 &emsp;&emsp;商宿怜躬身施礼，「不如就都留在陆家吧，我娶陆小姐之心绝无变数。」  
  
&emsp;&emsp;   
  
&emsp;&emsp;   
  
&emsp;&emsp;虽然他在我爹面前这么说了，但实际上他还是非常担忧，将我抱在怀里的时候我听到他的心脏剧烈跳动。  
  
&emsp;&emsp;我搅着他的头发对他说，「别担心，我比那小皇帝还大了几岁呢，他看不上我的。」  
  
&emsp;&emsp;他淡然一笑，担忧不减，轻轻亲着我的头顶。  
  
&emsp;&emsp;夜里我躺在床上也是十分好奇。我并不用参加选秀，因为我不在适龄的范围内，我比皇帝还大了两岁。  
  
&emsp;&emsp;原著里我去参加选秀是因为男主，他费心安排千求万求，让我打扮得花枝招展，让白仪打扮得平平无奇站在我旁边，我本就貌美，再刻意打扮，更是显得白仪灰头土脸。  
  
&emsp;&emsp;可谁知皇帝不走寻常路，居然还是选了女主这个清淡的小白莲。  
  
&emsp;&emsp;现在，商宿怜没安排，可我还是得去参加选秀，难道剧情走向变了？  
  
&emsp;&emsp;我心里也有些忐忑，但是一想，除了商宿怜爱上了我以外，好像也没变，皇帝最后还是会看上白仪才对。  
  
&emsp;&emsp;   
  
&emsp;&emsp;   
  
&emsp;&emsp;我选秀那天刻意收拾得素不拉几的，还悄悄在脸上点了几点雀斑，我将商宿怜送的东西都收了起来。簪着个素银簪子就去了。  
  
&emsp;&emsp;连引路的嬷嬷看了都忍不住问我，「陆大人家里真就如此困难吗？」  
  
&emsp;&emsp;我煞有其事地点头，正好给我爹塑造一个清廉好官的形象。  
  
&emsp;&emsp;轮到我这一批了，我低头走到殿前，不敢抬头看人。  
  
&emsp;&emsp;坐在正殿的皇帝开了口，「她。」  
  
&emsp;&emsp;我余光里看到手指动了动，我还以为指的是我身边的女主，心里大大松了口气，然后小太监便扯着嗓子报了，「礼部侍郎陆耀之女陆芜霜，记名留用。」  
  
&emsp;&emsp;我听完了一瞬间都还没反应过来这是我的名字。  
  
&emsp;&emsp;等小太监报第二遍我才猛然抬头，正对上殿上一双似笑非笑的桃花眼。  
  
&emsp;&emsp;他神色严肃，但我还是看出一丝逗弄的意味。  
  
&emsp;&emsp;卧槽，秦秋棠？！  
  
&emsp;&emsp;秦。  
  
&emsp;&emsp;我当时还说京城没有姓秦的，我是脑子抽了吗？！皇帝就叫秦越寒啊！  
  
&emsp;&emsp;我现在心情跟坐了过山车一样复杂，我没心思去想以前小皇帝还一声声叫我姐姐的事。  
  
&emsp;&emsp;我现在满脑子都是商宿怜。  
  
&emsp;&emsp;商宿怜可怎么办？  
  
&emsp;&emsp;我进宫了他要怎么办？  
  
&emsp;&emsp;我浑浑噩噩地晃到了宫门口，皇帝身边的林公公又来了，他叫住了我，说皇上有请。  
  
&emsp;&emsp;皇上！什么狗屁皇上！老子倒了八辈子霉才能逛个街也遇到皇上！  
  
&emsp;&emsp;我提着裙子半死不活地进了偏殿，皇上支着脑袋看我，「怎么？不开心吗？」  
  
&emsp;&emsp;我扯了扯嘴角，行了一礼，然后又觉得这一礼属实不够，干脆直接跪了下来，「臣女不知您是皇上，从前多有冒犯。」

→ **WHAT THE TASK ASKS**: Each line of the material above needs repeating verbatim.

→ **SOLUTION TO THIS TASK**:
 &emsp;&emsp;商宿怜躬身施礼，「不如就都留在陆家吧，我娶陆小姐之心绝无变数。」  
  
&emsp;&emsp;   
  
&emsp;&emsp;   
  
&emsp;&emsp;虽然他在我爹面前这么说了，但实际上他还是非常担忧，将我抱在怀里的时候我听到他的心脏剧烈跳动。  
  
&emsp;&emsp;我搅着他的头发对他说，「别担心，我比那小皇帝还大了几岁呢，他看不上我的。」  
  
&emsp;&emsp;他淡然一笑，担忧不减，轻轻亲着我的头顶。  
  
&emsp;&emsp;夜里我躺在床上也是十分好奇。我并不用参加选秀，因为我不在适龄的范围内，我比皇帝还大了两岁。  
  
&emsp;&emsp;原著里我去参加选秀是因为男主，他费心安排千求万求，让我打扮得花枝招展，让白仪打扮得平平无奇站在我旁边，我本就貌美，再刻意打扮，更是显得白仪灰头土脸。  
  
&emsp;&emsp;可谁知皇帝不走寻常路，居然还是选了女主这个清淡的小白莲。  
  
&emsp;&emsp;现在，商宿怜没安排，可我还是得去参加选秀，难道剧情走向变了？  
  
&emsp;&emsp;我心里也有些忐忑，但是一想，除了商宿怜爱上了我以外，好像也没变，皇帝最后还是会看上白仪才对。  
  
&emsp;&emsp;   
  
&emsp;&emsp;   
  
&emsp;&emsp;我选秀那天刻意收拾得素不拉几的，还悄悄在脸上点了几点雀斑，我将商宿怜送的东西都收了起来。簪着个素银簪子就去了。  
  
&emsp;&emsp;连引路的嬷嬷看了都忍不住问我，「陆大人家里真就如此困难吗？」  
  
&emsp;&emsp;我煞有其事地点头，正好给我爹塑造一个清廉好官的形象。  
  
&emsp;&emsp;轮到我这一批了，我低头走到殿前，不敢抬头看人。  
  
&emsp;&emsp;坐在正殿的皇帝开了口，「她。」  
  
&emsp;&emsp;我余光里看到手指动了动，我还以为指的是我身边的女主，心里大大松了口气，然后小太监便扯着嗓子报了，「礼部侍郎陆耀之女陆芜霜，记名留用。」  
  
&emsp;&emsp;我听完了一瞬间都还没反应过来这是我的名字。  
  
&emsp;&emsp;等小太监报第二遍我才猛然抬头，正对上殿上一双似笑非笑的桃花眼。  
  
&emsp;&emsp;他神色严肃，但我还是看出一丝逗弄的意味。  
  
&emsp;&emsp;卧槽，秦秋棠？！  
  
&emsp;&emsp;秦。  
  
&emsp;&emsp;我当时还说京城没有姓秦的，我是脑子抽了吗？！皇帝就叫秦越寒啊！  
  
&emsp;&emsp;我现在心情跟坐了过山车一样复杂，我没心思去想以前小皇帝还一声声叫我姐姐的事。  
  
&emsp;&emsp;我现在满脑子都是商宿怜。  
  
&emsp;&emsp;商宿怜可怎么办？  
  
&emsp;&emsp;我进宫了他要怎么办？  
  
&emsp;&emsp;我浑浑噩噩地晃到了宫门口，皇帝身边的林公公又来了，他叫住了我，说皇上有请。  
  
&emsp;&emsp;皇上！什么狗屁皇上！老子倒了八辈子霉才能逛个街也遇到皇上！  
  
&emsp;&emsp;我提着裙子半死不活地进了偏殿，皇上支着脑袋看我，「怎么？不开心吗？」  
  
&emsp;&emsp;我扯了扯嘴角，行了一礼，然后又觉得这一礼属实不够，干脆直接跪了下来，「臣女不知您是皇上，从前多有冒犯。」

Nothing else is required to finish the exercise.